I’m incredibly unhappy to be writing this review. I like to think I had reasonable expectations for this game. I was expecting a simple, fun game that built on the beloved Minecraft world. The only aspect it really delivered on was the simple part.
Minecraft: Story Mode doesn’t actually feel like a game. You can easily go several minutes without being prompted to do anything. That would be annoying enough, but that’s the least problematic aspect. There’s only two things you are ever prompted to do: pick from one of three responses to another character’s dialog, and press random buttons to speed along an action that the character will perform.
The trio of dialog options, which claim to direct the story, are entirely optional. You read that correctly.

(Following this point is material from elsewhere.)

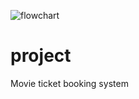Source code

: ![flowchart](https://user-images.githubusercontent.com/80617853/114844363-5d6ff280-9df8-11eb-89c3-6c8f2e16ea89.jpg)
# project
Movie ticket booking system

You see, your time to respond is very limited, and if you take a second too long to respond, Minecraft: Story Mode will just keep going without your input.
The other way you play the game (I use both ‘play’ and ‘game’ loosely here) is that occasionally a character will break down blocks or build stuff (it is Minecraft), and you ‘help’ them. But for some utterly baffling reason, you don’t use the normal Minecraft controls for these actions. You get prompted to hit random letter keys or the arrows for actions like building or breaking down blocks, and the characters perform their actions in a way that feels strangely disjointed from your button mashing.
There also seems to be little rhyme or reason to when you’re required to actually do something. These intervals of activity happen so sporadically that one is often a bit startled when the movie stops and you’re asked to make the character walk for a few seconds or briefly interact with something in the environment.
In all honesty, if they were going to go this route, I wish they’d taken their lead from Lego and just made an actual movie using the Minecraft setting. I bring up Lego specifically, because I’ve seen people defend Minecraft: Story Mode as a “kids’ game” and admonish everyone not to judge it by unfair standards. Yet Lego also makes video games based on simple building blocks targeted at young audiences–arguably younger than Story Mode’s “10 & up” rating–and their games are delightful to play for people of all ages. Just because a game has a young audience in mind is no excuse to dumb down the gameplay to such an extent. Kids, even young ones, are capable of much more than Story Mode gives them credit for.